We’re testing the entry-level variants that will please parental bank accounts: the i30 Active and Golf 110TSI. Both models hover around the $25,000 mark, and whilst you can go lower in the i30 range with the new i30 Go model, the Golf 110TSI is the entry level to the German manufacturer’s iconic small car. Considering that the amount of drivers learning manual is, sadly, at its lowest point yet, we’ve focused on the automatic variants to compare.
Both models are extremely popular – you see plenty wearing P-plates around metropolitan Sydney – and are very easy to drive, thanks to their nimble handling, good visibility, and sensible levels of power and torque. Both the i30 and Golf are safe as well, thanks to the inclusion of seven airbags, anti-lock brakes, stability control and, in the case of the Golf, autonomous emergency braking that will stop the car automatically if eyes have been taken off the road and an obstacle rapidly appears – something parents will love the sound of. However, the devil is in the detail, so let’s see what comes out on top in our battle of the first cars.
Both the i30 Active and the Golf 110TSI are relatively new cars. This most recent i30 launched as an entirely new generation in early 2017, while the Golf received a substantial mid-life upgrade, with the revised model labelled the Mk 7.5 Golf, later on in the year.
Many readers will remember a recent past in which European cars were more expensive and equipped much more sparsely than their Korean competition. It may surprise you that those days are essentially over – the era of the underequipped Golf has ended. However, so too have the days where European necessarily meant better-to-drive. Today’s Korean cars compete right at the top of the segment, and the new i30 is one of the best Hyundais ever made.

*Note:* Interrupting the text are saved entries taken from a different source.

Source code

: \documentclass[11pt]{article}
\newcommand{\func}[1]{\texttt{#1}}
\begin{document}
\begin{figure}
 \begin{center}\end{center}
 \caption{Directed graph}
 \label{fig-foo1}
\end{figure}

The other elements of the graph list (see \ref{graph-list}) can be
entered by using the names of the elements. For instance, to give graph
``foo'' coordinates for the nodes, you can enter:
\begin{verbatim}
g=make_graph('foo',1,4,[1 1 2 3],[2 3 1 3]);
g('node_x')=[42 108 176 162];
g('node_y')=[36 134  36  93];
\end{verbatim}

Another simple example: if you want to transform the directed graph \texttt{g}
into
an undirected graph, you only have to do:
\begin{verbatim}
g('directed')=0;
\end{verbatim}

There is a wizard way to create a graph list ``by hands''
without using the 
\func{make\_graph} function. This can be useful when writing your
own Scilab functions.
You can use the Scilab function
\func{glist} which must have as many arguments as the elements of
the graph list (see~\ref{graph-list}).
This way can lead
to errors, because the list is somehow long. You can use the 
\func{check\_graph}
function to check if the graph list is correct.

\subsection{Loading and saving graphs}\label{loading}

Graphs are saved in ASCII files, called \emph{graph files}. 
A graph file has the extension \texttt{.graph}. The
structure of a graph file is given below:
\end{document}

The Golf starts at an attractive $23,990 for a six-speed manual but the vast majority of sales will be of the seven-speed DSG automatic gearbox. The most basic Golf with an auto is the $26,490 (plus on-road costs) 110TSI as tested here. The base model not only receives autonomous emergency braking as standard, but also seven airbags, 16-inch alloy wheels, 8-inch touchscreen infotainment system with Apple CarPlay and Android Auto smartphone mirroring, a reversing camera, an eight-speaker sound system with above average sound quality, a rear foglamp, LED daytime running lights and tailights, auto-off headlights, a leather-wrapped steering wheel and an electric handbrake with auto hold functionality. The only option available on the 110TSI is $500 metallic paint. Sophisticated options promising higher levels of convenience and automated safety systems are restricted to higher-up Golfs, starting with the next-level Trendline ($24,990 manual, $27,490 automatic).

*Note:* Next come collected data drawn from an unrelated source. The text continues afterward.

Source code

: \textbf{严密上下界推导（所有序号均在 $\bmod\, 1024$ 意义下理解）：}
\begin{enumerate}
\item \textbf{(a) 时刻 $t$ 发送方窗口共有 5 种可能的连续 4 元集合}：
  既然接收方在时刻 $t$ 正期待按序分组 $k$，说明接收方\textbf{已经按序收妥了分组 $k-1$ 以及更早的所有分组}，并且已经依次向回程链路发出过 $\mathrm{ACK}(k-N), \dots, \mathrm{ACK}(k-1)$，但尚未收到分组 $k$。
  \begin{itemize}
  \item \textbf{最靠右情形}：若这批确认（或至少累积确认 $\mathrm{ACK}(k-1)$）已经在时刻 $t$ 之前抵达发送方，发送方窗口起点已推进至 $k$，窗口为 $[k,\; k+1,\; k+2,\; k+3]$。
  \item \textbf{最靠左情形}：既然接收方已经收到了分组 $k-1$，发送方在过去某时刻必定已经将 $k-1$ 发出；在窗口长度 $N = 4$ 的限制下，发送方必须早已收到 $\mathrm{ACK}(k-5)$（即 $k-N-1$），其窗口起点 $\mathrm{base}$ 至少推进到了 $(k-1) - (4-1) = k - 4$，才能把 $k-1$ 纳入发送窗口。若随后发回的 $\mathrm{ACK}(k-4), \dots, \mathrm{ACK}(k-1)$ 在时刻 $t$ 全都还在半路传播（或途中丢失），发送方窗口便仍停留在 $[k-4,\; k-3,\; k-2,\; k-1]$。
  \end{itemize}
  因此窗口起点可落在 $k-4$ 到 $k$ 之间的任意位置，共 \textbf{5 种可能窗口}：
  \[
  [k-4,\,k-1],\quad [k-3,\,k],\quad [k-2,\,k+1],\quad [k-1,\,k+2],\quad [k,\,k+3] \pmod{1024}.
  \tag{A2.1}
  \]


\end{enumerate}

Over at Hyundai, sadly, the days of an automatic i30 for $19,990 driveaway are dead and gone. The new i30 has moved upmarket, with the Active model with a six-speed automatic asking $23,250 (plus on-road costs). However, generous equipment levels justify that cost – the i30 Active includes big-ticket items like an 8-inch touchscreen with integrated satellite navigation, live traffic updates, and a DAB+ digital radio. There are rear parking sensors, automatic projector headlights, a rear centre armrest with cupholders and auto-folding mirrors. It also features LED daytime running lights, rear foglamps, and 16-inch alloy wheels.

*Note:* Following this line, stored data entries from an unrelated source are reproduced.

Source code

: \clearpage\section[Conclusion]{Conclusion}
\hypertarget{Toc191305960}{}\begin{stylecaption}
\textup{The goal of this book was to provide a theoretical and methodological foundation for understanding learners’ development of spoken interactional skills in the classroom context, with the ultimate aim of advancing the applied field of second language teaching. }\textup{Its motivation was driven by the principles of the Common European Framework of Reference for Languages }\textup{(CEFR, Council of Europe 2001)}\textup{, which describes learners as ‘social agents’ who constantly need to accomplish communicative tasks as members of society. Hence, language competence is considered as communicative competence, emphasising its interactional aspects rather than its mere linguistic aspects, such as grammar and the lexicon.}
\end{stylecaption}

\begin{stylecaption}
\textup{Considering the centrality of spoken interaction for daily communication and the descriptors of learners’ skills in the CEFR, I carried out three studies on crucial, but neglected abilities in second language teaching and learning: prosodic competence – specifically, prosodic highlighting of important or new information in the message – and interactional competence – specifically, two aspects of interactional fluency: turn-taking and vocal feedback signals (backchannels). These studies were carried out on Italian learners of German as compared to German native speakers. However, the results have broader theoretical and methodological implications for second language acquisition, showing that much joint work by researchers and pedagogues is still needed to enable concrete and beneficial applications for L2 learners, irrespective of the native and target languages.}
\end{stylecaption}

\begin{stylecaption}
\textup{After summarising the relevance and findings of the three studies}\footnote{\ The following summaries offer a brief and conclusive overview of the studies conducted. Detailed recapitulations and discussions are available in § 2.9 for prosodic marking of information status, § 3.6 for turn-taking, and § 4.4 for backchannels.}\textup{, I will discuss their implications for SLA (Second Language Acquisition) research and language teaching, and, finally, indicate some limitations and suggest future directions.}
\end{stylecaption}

On paper, then, the i30 looks to have the Volkswagen beat on outright features, but the Golf counters some of the Hyundai’s onslaught with the sort of detailed premium touches that have long made the Golf feel like a much more substantial car. For example, the Volkswagen has a much-nicer-to-hold leather steering wheel and gear shifter as standard – in place of the Hyundai’s cheap-nasty plastic set. The Golf also has four automatic windows, heated mirrors, luminescent dials, and the ability to lower the windows remotely from the key – perfect for hot days in the Australian summer.
The i30 Active also gives up ground needlessly in leaving autonomous emergency braking off the standard equipment list. We think this technology is a great tool for young drivers, but it’s presently unavailable on the base model Hyundai – it will arrive as an option in February, as part of a $1,500 safety package. When you consider that the package will also option in radar cruise control and blind spot monitoring, the price seems like a good idea for parents looking to cosset their kids with the latest safety advances. It’s also worth noting again that the base Golf commendably has AEB as standard, but if you want technologies like adaptive cruise control and blind spot monitoring on the Volkswagen, you have to step up to the Trendline model which allows them to be optioned in.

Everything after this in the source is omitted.